The car has already drawn more than 20,000 hand- raisers globally to buy it, including more than 12,000 from the U.S., a Porsche executive told Automotive News last week.
Early interest in the Taycan has led Porsche to reconsider its initial production plan of 20,000 to 25,000 vehicles a year.
"We need to adjust because we see the demand higher," Porsche sales boss Detlev von Platen said.
Porsche views the Taycan as its ultimate new conquest model — a four-wheeled weapon to lure new customers to the brand.
Powered by a 93.4-kilowatt-hour battery, the Taycan is a performance beast — with its top variant capable of doing 0 to 60 mph in a blink-of-an-eye 2.6 seconds and of covering a quarter-mile in 10.8 seconds.
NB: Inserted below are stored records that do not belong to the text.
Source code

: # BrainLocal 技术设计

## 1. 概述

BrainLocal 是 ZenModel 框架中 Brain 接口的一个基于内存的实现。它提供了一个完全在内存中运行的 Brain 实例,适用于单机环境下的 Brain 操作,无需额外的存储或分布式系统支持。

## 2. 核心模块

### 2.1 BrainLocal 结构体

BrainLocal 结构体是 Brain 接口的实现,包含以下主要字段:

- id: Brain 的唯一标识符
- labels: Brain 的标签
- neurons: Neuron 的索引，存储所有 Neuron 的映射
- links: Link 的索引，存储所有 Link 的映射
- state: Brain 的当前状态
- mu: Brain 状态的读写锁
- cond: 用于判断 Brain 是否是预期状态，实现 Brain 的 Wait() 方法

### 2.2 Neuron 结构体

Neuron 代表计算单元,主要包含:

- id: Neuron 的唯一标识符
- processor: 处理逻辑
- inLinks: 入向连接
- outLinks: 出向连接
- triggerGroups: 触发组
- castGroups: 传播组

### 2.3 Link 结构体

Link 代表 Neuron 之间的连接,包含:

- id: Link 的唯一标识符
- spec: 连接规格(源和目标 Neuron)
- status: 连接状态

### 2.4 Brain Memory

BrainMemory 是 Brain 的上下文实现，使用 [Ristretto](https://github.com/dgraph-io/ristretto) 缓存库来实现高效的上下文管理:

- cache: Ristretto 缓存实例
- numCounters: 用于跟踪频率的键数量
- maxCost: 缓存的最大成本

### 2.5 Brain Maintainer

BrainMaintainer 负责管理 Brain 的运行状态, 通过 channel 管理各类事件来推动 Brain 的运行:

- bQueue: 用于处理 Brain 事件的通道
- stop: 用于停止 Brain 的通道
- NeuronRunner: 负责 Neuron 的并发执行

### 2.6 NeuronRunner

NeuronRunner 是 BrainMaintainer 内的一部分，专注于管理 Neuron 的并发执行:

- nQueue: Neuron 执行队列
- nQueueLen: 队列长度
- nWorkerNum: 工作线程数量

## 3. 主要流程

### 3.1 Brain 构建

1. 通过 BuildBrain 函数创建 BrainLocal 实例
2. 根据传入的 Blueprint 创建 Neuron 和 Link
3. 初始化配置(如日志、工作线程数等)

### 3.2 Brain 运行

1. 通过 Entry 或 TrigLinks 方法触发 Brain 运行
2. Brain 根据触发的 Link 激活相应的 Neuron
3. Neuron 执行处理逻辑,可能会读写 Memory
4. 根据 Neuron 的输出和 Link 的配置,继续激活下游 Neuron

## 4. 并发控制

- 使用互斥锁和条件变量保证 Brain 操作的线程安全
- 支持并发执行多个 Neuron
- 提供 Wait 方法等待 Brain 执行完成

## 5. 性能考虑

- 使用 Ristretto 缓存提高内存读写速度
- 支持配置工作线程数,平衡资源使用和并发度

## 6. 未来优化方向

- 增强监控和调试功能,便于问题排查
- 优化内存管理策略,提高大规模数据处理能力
Thanks to the battery design and thermal management magic, the Taycan can achieve these bursts of speed repeatedly without performance degradation.
"In the sports car segment, EV doesn't mean sacrificing any kind of emotion or performance," von Platen told Automotive News.
The Taycan is the first production vehicle capable of charging at 800 volts, and it can refill its lithium ion battery from 5 to 80 percent in 22.5 minutes using high-power chargers, with a maximum charging capacity of 270 kW.
While interest is high, it's less clear if Porsche can maintain its historical 15 percent profit margin as it wades into EV development. "It will be harder, to be completely frank," von Platen said. An EV is $10,000 to $12,000 more expensive to build than the gasoline engine equivalent, he said. "That has an impact on the margin of the car," von Platen said.